È il primo prodotto dell’incubatore di talenti «Sparkshorts», con il quale lo studio di animazione vuole promuovere progetti sperimentali e opere prime 

La protagonista dell'ultimo corto della Pixar si chiama Purl, un gomitolo di lana rosa che sta per iniziare un nuovo lavoro, in un contesto dominato da figure maschili. È un cartone animato in 3D, ma affronta tematiche dure e molto reali: mobbing, discriminazione e paura del diverso. Sono problemi che riguardano da vicino anche la Pixar: l'anno scorso dipendenti ed ex-dipendenti hanno denunciato un clima di «dilagante sessismo», messo in atto su tutti i livelli, perfino i più alti. In seguito alle accuse di molestie, John Lasseter, anima della Pixar, regista del primo e secondo Toy Story, ha lasciato gli studi di animazione della Disney, quelli della Pixar e il suo ruolo di direttore creativo di entrambi.

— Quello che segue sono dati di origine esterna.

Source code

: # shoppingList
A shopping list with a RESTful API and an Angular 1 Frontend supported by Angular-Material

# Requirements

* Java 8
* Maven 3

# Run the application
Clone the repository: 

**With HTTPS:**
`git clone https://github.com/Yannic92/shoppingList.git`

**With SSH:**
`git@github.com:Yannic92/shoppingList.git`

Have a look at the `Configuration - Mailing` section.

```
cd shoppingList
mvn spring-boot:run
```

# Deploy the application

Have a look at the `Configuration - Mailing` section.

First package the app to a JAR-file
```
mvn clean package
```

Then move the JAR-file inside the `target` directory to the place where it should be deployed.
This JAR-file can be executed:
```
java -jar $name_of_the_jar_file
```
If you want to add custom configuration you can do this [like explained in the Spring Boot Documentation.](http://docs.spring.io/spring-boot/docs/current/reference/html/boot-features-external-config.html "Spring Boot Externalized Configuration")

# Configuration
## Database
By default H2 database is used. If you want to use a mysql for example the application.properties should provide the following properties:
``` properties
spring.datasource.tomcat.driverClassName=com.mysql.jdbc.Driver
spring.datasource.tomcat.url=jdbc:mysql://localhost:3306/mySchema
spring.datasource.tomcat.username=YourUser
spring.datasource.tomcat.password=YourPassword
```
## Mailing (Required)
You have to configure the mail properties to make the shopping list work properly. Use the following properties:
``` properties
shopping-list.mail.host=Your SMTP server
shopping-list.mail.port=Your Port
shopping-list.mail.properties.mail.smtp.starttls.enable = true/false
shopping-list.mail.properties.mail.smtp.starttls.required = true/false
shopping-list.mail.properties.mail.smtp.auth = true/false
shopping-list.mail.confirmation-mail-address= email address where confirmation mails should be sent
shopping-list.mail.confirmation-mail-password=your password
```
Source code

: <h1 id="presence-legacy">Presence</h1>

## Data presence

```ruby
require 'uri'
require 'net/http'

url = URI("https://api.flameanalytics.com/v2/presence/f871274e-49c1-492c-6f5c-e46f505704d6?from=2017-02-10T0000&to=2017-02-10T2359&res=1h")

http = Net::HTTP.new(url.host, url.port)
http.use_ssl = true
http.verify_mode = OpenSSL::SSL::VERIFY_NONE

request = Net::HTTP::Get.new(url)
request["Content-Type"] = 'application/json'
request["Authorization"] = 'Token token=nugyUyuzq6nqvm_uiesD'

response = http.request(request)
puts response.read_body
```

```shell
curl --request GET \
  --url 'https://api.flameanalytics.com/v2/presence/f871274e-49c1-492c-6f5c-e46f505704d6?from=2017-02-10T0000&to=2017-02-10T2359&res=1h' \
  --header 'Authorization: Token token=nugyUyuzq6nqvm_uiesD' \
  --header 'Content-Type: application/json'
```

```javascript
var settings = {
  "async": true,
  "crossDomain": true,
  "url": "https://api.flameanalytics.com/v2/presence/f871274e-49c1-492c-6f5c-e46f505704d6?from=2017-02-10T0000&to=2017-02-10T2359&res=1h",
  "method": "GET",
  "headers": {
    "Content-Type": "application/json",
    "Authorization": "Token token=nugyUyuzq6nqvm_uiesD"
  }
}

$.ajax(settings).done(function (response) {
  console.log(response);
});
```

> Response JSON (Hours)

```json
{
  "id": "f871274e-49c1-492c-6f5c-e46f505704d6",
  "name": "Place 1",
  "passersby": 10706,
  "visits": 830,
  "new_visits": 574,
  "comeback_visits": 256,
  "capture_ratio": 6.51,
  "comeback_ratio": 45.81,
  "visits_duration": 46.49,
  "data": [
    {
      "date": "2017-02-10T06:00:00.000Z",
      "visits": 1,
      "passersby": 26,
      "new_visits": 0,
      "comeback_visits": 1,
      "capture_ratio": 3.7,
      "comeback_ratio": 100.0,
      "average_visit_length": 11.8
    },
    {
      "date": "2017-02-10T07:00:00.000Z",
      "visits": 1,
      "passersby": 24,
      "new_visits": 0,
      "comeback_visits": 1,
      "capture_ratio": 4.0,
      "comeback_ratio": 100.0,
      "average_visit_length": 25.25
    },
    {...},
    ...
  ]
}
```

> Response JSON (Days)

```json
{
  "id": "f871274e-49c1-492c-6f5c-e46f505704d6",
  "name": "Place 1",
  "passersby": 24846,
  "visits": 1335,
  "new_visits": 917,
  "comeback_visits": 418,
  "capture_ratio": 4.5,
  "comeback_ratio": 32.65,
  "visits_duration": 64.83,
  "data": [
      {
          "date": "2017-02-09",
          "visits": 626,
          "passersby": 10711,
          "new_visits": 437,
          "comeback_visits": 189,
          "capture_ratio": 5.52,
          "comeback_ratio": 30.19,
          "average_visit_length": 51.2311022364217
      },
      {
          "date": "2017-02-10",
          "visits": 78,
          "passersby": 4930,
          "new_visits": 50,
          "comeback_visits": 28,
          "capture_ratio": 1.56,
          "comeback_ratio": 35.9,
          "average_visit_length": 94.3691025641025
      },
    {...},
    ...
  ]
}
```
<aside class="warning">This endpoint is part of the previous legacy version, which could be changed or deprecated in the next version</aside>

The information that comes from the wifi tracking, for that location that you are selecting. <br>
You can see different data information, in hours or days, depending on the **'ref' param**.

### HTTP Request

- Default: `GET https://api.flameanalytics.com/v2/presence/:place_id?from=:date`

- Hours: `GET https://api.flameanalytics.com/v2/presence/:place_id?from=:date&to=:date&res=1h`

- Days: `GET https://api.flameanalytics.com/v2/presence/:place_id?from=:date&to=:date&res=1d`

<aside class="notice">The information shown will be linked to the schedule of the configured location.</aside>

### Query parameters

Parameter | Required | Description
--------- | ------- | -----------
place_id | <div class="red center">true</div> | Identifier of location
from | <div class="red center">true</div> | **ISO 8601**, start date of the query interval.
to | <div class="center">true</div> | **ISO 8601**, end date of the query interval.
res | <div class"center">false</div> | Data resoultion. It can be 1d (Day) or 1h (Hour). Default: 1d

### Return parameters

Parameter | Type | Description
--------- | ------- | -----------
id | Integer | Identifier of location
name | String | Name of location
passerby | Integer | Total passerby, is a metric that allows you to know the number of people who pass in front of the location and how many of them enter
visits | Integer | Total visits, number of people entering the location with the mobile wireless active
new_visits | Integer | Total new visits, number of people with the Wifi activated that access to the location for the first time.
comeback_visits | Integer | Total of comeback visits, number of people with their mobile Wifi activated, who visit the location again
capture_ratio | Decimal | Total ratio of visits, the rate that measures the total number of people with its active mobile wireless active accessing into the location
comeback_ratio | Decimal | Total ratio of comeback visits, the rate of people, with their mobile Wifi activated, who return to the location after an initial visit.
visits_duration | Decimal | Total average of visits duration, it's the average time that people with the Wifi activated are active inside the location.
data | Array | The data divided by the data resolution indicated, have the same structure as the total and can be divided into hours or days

Il corto, che è stato distribuito direttamente online, è la prima creatura di Sparkshorts, la nuova divisione della Pixar che si occupa di trovare nuove voci, nuovi tecniche e nuovi processi. La creatrice e regista, Kristen Lester, ha voluto ripercorrere la sua esperienza nel campo dell'animazione, ancora largamente in mano maschile: «Al mio primo lavoro ero l'unica donna, per fare il lavoro che amo sono dovuta diventare "uno dei ragazzi". Alla Pixar, lavorando in team con altre donne, mi sono resa conto di quanto del mio essere femminile avevo sepolto e lasciato indietro».